ACA, ADA, GINA, HIPAA, EEOC, AARP, GDPR – the acronyms abound and these are just a few you need to be familiar with if you’re the wellness compliance guru at your company. I’ll limit today’s discussion to two of the more recent updates you should be aware of.

General Data Protection Regulation (GDPR)­

Basically, the GDPR is a singular piece of legislation coming from the European Union (EU) and the United Kingdom (UK) that applies across the EU and UK to protect the very broadly-defined personal data of its citizens. The effective date was May 25, 2018. The good news – if you don’t have employees in the EU or the UK, and don’t handle their customer information, this shouldn’t apply to your company – but if you do, you’ll want to learn a lot more about the GDPR than I offer here.
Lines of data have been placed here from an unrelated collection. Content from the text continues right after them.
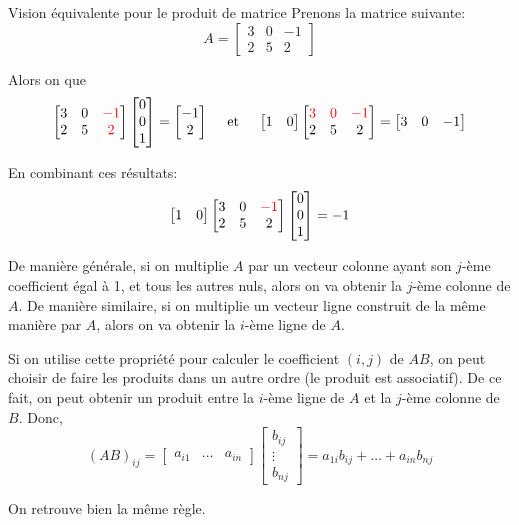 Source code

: \documentclass[a4paper]{article}
\begin{document}
\begin{parag}{Vision équivalente pour le produit de matrice}
    Prenons la matrice suivante:
    \[A = \begin{bmatrix} 3 & 0 & -1 \\ 2 & 5 & 2 \end{bmatrix} \]

    Alors on que
    \[\begin{bmatrix} 3 & 0 & {\color{red}-1} \\ 2 & 5 & {\color{red}2} \end{bmatrix} \begin{bmatrix} 0 \\ 0 \\ 1 \end{bmatrix} = \begin{bmatrix} -1 \\ 2 \end{bmatrix} \quad \text{ et } \quad \begin{bmatrix} 1 & 0 \end{bmatrix} \begin{bmatrix} {\color{red}3} & {\color{red}0} & {\color{red}-1} \\ 2 & 5 & 2 \end{bmatrix} = \begin{bmatrix} 3 & 0 & -1 \end{bmatrix} \]

    En combinant ces résultats:
    \[\begin{bmatrix} 1 & 0 \end{bmatrix} \begin{bmatrix} 3 & 0 & {\color{red}-1} \\ 2 & 5 & 2 \end{bmatrix} \begin{bmatrix} 0 \\ 0 \\ 1 \end{bmatrix} = -1\]

    De manière générale, si on multiplie $A$ par un vecteur colonne ayant son $j$-ème coefficient égal à 1, et tous les autres nuls, alors on va obtenir la $j$-ème colonne de $A$. De manière similaire, si on multiplie un vecteur ligne construit de la même manière par $A$, alors on va obtenir la $i$-ème ligne de $A$.

    Si on utilise cette propriété pour calculer le coefficient $\left(i, j\right)$ de $AB$, on peut choisir de faire les produits dans un autre ordre (le produit est associatif). De ce fait, on peut obtenir un produit entre la $i$-ème ligne de $A$ et la $j$-ème colonne de $B$. Donc,
    \[\left(AB\right)_{ij} = \begin{bmatrix} a_{i1} & \ldots & a_{in} \end{bmatrix} \begin{bmatrix} b_{ij} \\ \vdots \\ b_{nj} \end{bmatrix} = a_{1i} b_{ij} + \ldots + a_{in} b_{nj}\]

    On retrouve bien la même règle.

\end{parag}
\end{document}
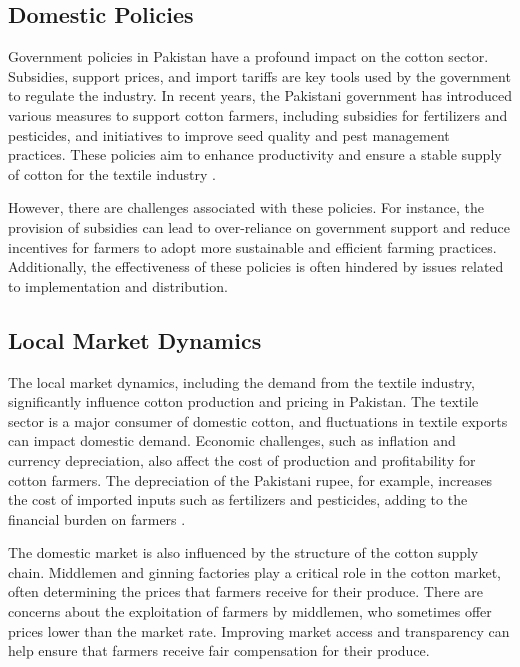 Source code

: \documentclass[12pt]{article}
\begin{document}
\subsection{Domestic Policies}

Government policies in Pakistan have a profound impact on the cotton sector. Subsidies, support prices, and import tariffs are key tools used by the government to regulate the industry. In recent years, the Pakistani government has introduced various measures to support cotton farmers, including subsidies for fertilizers and pesticides, and initiatives to improve seed quality and pest management practices. These policies aim to enhance productivity and ensure a stable supply of cotton for the textile industry \cite{usda2022, usda2021}.

However, there are challenges associated with these policies. For instance, the provision of subsidies can lead to over-reliance on government support and reduce incentives for farmers to adopt more sustainable and efficient farming practices. Additionally, the effectiveness of these policies is often hindered by issues related to implementation and distribution.

\subsection{Local Market Dynamics}

The local market dynamics, including the demand from the textile industry, significantly influence cotton production and pricing in Pakistan. The textile sector is a major consumer of domestic cotton, and fluctuations in textile exports can impact domestic demand. Economic challenges, such as inflation and currency depreciation, also affect the cost of production and profitability for cotton farmers. The depreciation of the Pakistani rupee, for example, increases the cost of imported inputs such as fertilizers and pesticides, adding to the financial burden on farmers \cite{oec2023, usda2021}.

The domestic market is also influenced by the structure of the cotton supply chain. Middlemen and ginning factories play a critical role in the cotton market, often determining the prices that farmers receive for their produce. There are concerns about the exploitation of farmers by middlemen, who sometimes offer prices lower than the market rate. Improving market access and transparency can help ensure that farmers receive fair compensation for their produce.
\end{document}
I’m no privacy or data security expert and this is kind of a big deal, so I encourage you to connect with your legal team for the specifics because GDPR could impact your wellness programming. For example, if you’re using an online wellness vendor or offering an employee assistance program (EAP) in the EU and UK, you want to make sure you have a data processing agreement in place and that your vendors have made the necessary enhancements to be compliant.

AARP vs EEOC (re: ADA and GINA)

In contrast – this topic is drawn out, not so clear-cut and the hurry-up-and-wait is maddening as we draw closer to the deadline, still without wellness regulation guidance for 2019 from the EEOC and with fall enrollment around the corner. I wrote about the Equal Employment Opportunity Commission’s (EEOC) wellness rules in January 2017. They landed back in compliance news over their rules after a lawsuit from AARP, which we blogged about earlier this year. And at the end of March, the EEOC announced they had no plans to issue the new court-ordered wellness rules for 2019 (see our compliance update here). Helpful.
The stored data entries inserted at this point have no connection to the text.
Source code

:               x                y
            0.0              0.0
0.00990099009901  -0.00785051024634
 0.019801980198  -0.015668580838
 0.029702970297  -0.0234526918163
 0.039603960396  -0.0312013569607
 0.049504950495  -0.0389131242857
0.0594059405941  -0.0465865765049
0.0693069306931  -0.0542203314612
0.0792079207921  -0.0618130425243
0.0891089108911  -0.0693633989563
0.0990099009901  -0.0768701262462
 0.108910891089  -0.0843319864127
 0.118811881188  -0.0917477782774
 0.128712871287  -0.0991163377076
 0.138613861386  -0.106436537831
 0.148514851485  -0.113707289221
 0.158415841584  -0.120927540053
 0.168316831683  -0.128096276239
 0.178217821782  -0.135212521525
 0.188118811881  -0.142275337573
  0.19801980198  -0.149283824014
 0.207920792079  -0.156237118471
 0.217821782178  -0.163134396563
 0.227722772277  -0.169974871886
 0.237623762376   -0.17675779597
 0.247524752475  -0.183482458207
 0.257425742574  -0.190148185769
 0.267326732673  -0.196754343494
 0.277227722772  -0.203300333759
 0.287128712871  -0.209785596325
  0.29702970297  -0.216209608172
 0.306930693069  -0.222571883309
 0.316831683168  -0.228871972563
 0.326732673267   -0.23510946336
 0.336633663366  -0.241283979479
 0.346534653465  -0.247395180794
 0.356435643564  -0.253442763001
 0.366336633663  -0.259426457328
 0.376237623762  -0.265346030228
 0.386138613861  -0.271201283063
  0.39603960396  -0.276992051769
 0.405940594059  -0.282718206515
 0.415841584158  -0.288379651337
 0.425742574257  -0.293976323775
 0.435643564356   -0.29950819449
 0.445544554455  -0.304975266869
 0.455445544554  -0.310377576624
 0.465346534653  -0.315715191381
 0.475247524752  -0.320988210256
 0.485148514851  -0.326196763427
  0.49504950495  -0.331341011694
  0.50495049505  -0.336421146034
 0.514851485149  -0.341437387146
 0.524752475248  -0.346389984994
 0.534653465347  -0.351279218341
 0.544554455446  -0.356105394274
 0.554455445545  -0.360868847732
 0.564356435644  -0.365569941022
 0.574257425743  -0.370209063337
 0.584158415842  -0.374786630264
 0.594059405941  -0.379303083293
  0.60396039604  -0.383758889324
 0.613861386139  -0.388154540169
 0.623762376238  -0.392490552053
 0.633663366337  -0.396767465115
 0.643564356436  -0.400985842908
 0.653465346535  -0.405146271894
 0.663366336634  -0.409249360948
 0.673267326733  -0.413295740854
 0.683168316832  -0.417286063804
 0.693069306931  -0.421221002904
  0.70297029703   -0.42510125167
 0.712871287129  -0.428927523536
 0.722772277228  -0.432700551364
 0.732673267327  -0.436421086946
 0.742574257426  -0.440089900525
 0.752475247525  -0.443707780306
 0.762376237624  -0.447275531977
Personally, I think it’s better to start planning for next year instead of waiting around for the EEOC. Consider these questions:

  • What activities does your wellness program incentivize – and why? If you only provide incentives for health risk assessment (HRA) and biometric screening completion, is it to collect data on your employees? Do you use the data to protect the business from risk or to tailor programming beneficial to your population?
  • What would happen if you stopped incentivizing the HRA and health screenings? You’d probably see a decline in participation, which is unfortunate because these are valuable tools for the early detection of impactful health concerns to employees and your medical plan. But maybe you’d make more of an impact on employees if you provide incentives for healthy lifestyles.
  • What if you offered an incentive for ALL wellness activities? I’ve shifted many of my clients to this model – even before the court case ruling. Why? When you empower employees to truly choose their own wellness path they are more invested, and that’s what you want for your wellness program!

Yes, navigating compliance and wellness options can be overwhelming, but the resources are there – you just have to ask.